Well, at the moment, we unfortunately don't have a regular maintainer for Groovy-Eclipse. But I plan to update Groovy-Eclipse myself with support for GMavenPlus (so you don't have to do the custom lifecycle mapping thing) in the coming weeks (should be an easy code change, I just need the time to test it -- I talked about doing this with Andrew Eisenberg quite a while back, but it fell off my radar, sorry). In the mean time, I'm pretty sure what you did should be fine.
Thanks for mentioning 2.4.4 issue (as an IntelliJ guy, I tend not to notice). If I get some free time, I'll also take a look at updating for Groovy 2.4.4/
2.4.5. I'm not sure offhand how much work that'll be (if it doesn't suck too much of my life away, I'll keep it updated from now on until we find someone with more Eclipse compiler expertise to take over proper maintenance of the project).
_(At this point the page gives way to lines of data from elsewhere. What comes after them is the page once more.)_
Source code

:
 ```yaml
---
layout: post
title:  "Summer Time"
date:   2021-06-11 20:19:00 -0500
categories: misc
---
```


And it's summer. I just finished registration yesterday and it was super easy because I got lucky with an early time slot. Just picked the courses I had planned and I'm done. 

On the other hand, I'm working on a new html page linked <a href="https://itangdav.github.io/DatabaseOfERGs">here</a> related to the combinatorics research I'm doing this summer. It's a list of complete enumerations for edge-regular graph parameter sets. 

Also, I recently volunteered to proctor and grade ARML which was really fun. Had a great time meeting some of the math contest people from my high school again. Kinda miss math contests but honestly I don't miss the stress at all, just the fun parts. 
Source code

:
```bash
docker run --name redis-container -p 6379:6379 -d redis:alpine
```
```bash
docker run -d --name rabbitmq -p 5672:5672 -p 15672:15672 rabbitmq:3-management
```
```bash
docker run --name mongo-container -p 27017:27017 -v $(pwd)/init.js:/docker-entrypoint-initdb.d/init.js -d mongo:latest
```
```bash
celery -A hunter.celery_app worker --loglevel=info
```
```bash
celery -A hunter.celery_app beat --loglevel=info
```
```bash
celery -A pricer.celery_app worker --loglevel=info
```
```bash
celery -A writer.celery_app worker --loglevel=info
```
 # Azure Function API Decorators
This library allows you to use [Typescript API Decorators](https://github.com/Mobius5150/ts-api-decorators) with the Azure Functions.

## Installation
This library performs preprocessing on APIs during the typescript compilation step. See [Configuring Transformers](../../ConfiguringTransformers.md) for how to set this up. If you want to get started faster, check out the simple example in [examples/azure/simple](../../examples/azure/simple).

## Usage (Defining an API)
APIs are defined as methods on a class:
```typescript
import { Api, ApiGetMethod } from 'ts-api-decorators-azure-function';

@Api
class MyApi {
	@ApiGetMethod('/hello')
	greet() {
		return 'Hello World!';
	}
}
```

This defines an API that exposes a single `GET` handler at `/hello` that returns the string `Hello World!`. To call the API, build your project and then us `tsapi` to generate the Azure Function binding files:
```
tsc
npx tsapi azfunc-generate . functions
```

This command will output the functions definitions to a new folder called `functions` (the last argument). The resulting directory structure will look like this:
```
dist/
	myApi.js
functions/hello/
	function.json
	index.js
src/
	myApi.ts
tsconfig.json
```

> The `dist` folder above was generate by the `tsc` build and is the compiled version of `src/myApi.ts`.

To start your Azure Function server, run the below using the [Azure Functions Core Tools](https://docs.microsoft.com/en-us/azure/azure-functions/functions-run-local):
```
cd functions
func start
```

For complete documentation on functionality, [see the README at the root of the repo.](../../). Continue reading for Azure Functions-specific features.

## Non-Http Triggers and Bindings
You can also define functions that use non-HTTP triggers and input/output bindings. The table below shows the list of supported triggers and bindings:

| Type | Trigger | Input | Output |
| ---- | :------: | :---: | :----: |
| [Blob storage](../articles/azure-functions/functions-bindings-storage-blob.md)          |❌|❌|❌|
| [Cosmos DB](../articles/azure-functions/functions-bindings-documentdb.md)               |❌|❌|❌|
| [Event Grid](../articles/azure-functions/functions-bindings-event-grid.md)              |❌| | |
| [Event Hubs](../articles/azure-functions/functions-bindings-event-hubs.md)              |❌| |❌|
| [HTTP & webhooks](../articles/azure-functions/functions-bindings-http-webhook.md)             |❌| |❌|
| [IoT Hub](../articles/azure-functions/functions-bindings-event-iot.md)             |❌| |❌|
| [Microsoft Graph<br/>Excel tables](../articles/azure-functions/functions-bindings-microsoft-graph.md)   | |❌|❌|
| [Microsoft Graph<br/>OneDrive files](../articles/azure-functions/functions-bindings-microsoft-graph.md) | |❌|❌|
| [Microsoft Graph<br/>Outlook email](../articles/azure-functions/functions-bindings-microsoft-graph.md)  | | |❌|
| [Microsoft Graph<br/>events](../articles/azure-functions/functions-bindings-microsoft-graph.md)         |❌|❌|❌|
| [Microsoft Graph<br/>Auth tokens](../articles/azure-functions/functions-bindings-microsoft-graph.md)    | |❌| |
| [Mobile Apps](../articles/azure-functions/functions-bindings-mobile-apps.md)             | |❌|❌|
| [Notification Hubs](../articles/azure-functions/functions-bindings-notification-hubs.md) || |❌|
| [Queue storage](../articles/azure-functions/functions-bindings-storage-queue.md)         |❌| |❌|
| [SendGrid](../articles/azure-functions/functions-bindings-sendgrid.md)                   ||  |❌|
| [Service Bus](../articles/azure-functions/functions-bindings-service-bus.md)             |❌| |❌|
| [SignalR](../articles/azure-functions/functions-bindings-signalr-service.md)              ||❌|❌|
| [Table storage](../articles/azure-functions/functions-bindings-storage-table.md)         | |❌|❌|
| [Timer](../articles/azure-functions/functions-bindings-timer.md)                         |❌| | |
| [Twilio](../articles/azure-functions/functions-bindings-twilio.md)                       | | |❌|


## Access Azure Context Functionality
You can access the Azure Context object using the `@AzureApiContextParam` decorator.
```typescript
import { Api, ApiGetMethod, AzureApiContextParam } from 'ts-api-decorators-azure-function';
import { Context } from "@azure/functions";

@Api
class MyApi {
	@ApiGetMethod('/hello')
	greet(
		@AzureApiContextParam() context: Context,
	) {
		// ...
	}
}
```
It's true Groovy-Eclipse uses forked classes. In some ways though, they have more functionality than the official classes (in fact we'd talked about merging some of this with upstream Groovy after we finish the ANTLR 4 stuff -- currently considering for whenever we do Groovy 3). But I was never comfortable using them because there were occasional differences I've seen in what would compile in Groovy-Eclipse vs what would compile with groovyc/GMavenPlus/Gradle. You can see the forked classes for Groovy 2.4
here. But I think the reason most folks recommend something like GMavenPlus over Groovy-Eclipse isn't because there are minor compilation differences, but because there are
things you can't do in Groovy-eclipse (e.g. Groovydoc, invokedynamic, configuration scripts).
Short answer: I don't like labeling my advice the "official" word (since as the GMavenPlus author, my opinion may appear biased), but I think the community consensus concurs with me. I'd suggest using GMavenPlus with the lifecycle mapping as you have done, then remove the mapping once I patch Groovy-Eclipse.